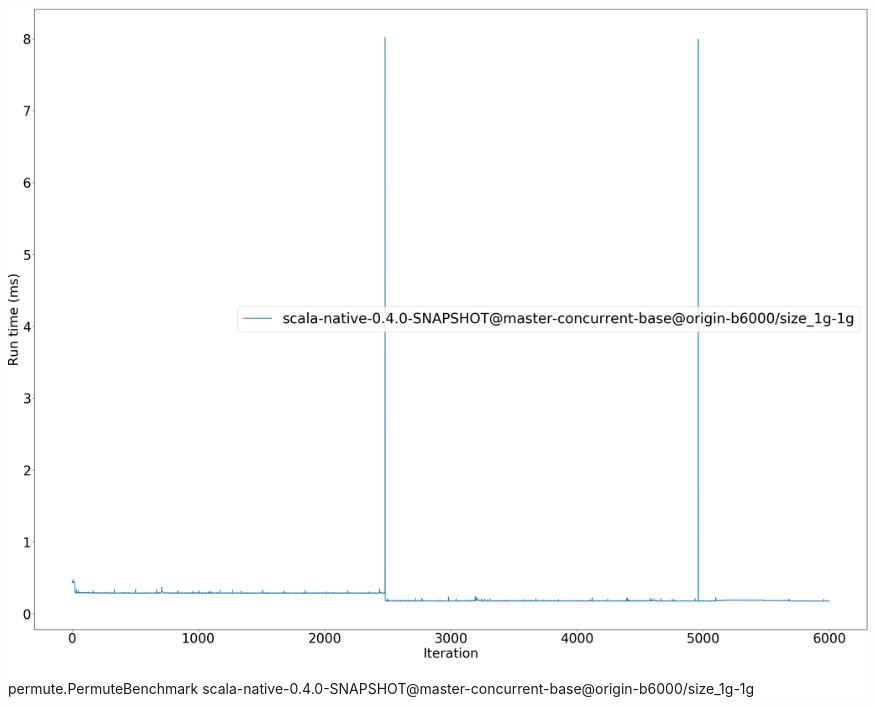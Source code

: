 ![permute.PermuteBenchmark run #3](example_run_full_3_permute.PermuteBenchmark.png)

permute.PermuteBenchmark scala-native-0.4.0-SNAPSHOT@master-concurrent-base@origin-b6000/size_1g-1g
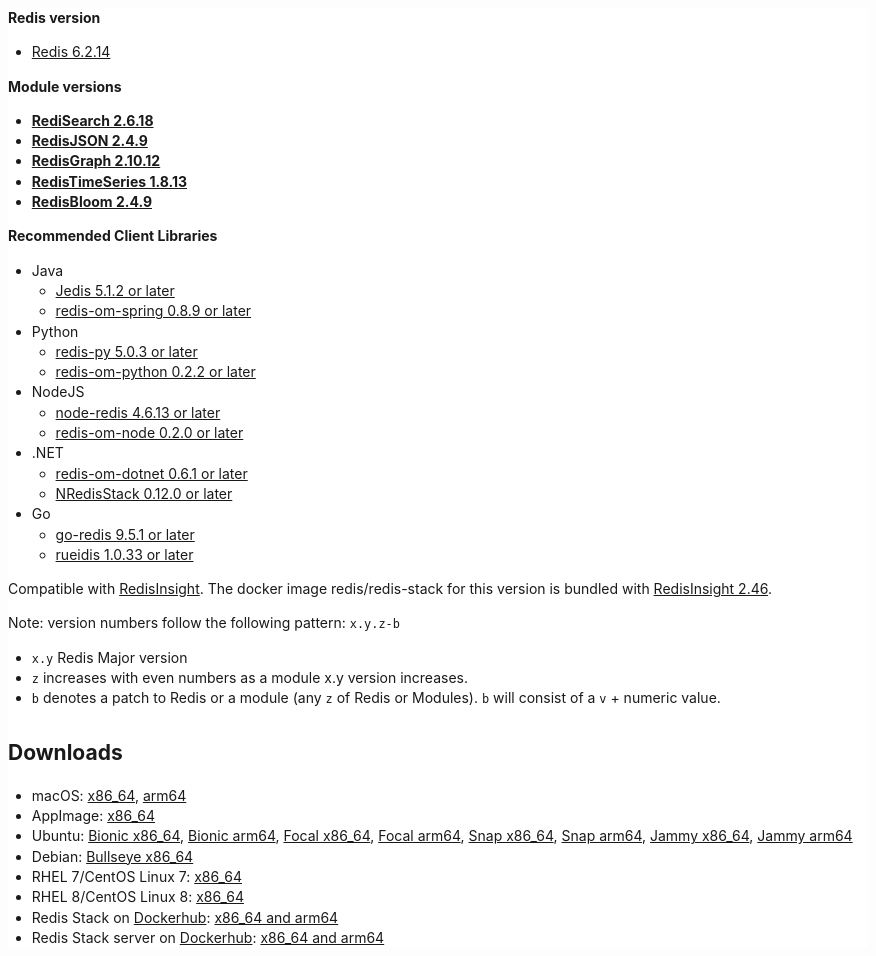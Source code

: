 **Redis version**
* [Redis 6.2.14](https://github.com/redis/redis/releases/tag/6.2.14)

**Module versions**	
* __[RediSearch 2.6.18](https://github.com/RediSearch/RediSearch/releases/tag/v2.6.18)__
* __[RedisJSON 2.4.9](https://github.com/RedisJSON/RedisJSON/releases/tag/v2.4.9)__
* __[RedisGraph 2.10.12](https://github.com/RedisGraph/RedisGraph/releases/tag/v2.10.15)__
* __[RedisTimeSeries 1.8.13](https://github.com/RedisTimeSeries/RedisTimeSeries/releases/tag/v1.8.13)__
* __[RedisBloom 2.4.9](https://github.com/RedisBloom/RedisBloom/releases/tag/v2.4.9)__

**Recommended Client Libraries**
* Java
  * [Jedis 5.1.2 or later](https://github.com/redis/jedis/releases/tag/v5.1.2)
  * [redis-om-spring 0.8.9 or later](https://github.com/redis/redis-om-spring/releases/tag/v0.8.9)
* Python
  * [redis-py 5.0.3 or later](https://github.com/redis/redis-py/releases/tag/v5.0.3)
  * [redis-om-python 0.2.2 or later](https://github.com/redis/redis-om-python/releases/tag/v0.2.2)
* NodeJS
  * [node-redis 4.6.13 or later](https://github.com/redis/node-redis/releases/tag/redis%404.6.13)
  * [redis-om-node 0.2.0 or later](https://github.com/redis/redis-om-node/releases/tag/v0.2.0)
* .NET
  * [redis-om-dotnet 0.6.1 or later](https://github.com/redis/redis-om-dotnet/releases/tag/v0.6.1)
  * [NRedisStack 0.12.0 or later](https://github.com/redis/NRedisStack/releases/tag/v0.12.0)
* Go
  * [go-redis 9.5.1 or later](https://github.com/redis/go-redis/releases/tag/v9.5.1)
  * [rueidis 1.0.33 or later](https://github.com/redis/rueidis/releases/tag/v1.0.33)

Compatible with [RedisInsight](https://redis.io/download). The docker image redis/redis-stack for this version is bundled with [RedisInsight 2.46](https://github.com/RedisInsight/RedisInsight/releases/tag/2.46.0).

Note: version numbers follow the following pattern:
`x.y.z-b`
* `x.y` Redis Major version
* `z` increases with even numbers as a module x.y version increases.
* `b` denotes a patch to Redis or a module (any `z` of Redis or Modules). `b` will consist of a `v` + numeric value.

## Downloads

* macOS: [x86_64](https://packages.redis.io/redis-stack/redis-stack-server-6.2.6-v14.catalina.x86_64.zip), [arm64](https://packages.redis.io/redis-stack/redis-stack-server-6.2.6-v14.monterey.arm64.zip)
* AppImage: [x86_64](https://packages.redis.io/redis-stack/redis-stack-server-6.2.6-v14-x86_64.AppImage)
* Ubuntu: [Bionic x86_64](https://packages.redis.io/redis-stack/redis-stack-server-6.2.6-v14.bionic.x86_64.tar.gz), [Bionic arm64](https://packages.redis.io/redis-stack/redis-stack-server-6.2.6-v14.bionic.arm64.tar.gz), [Focal x86_64](https://packages.redis.io/redis-stack/redis-stack-server-6.2.6-v14.focal.x86_64.tar.gz), [Focal arm64](https://packages.redis.io/redis-stack/redis-stack-server-6.2.6-v14.focal.arm64.tar.gz), [Snap x86_64](https://packages.redis.io/redis-stack/redis-stack-server-6.2.6-v14.x86_64.snap), [Snap arm64](https://packages.redis.io/redis-stack/redis-stack-server-6.2.6-v14.arm64.snap), [Jammy x86_64](https://packages.redis.io/redis-stack/redis-stack-server-6.2.6-v14.jammy.x86_64.tar.gz), [Jammy arm64](https://packages.redis.io/redis-stack/redis-stack-server-6.2.6-v14.jammy.arm64.tar.gz)
* Debian: [Bullseye x86_64](https://packages.redis.io/redis-stack/redis-stack-server-6.2.6-v14.bullseye.x86_64.tar.gz)
* RHEL 7/CentOS Linux 7: [x86_64](https://packages.redis.io/redis-stack/redis-stack-server-6.2.6-v14.rhel7.x86_64.tar.gz)
* RHEL 8/CentOS Linux 8: [x86_64](https://packages.redis.io/redis-stack/redis-stack-server-6.2.6-v14.rhel8.x86_64.tar.gz)
* Redis Stack on [Dockerhub](https://hub.docker.com/u/redis): [x86_64 and arm64](https://hub.docker.com/r/redis/redis-stack)
* Redis Stack server on [Dockerhub](https://hub.docker.com/u/redis): [x86_64 and arm64](https://hub.docker.com/r/redis/redis-stack-server)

Task to carry out —
Return all lines in the data that include the word "PermuteBenchmark".

Completed task —
: ![permute.PermuteBenchmark run #3](example_run_full_3_permute.PermuteBenchmark.png)
permute.PermuteBenchmark scala-native-0.4.0-SNAPSHOT@master-concurrent-base@origin-b6000/size_1g-1g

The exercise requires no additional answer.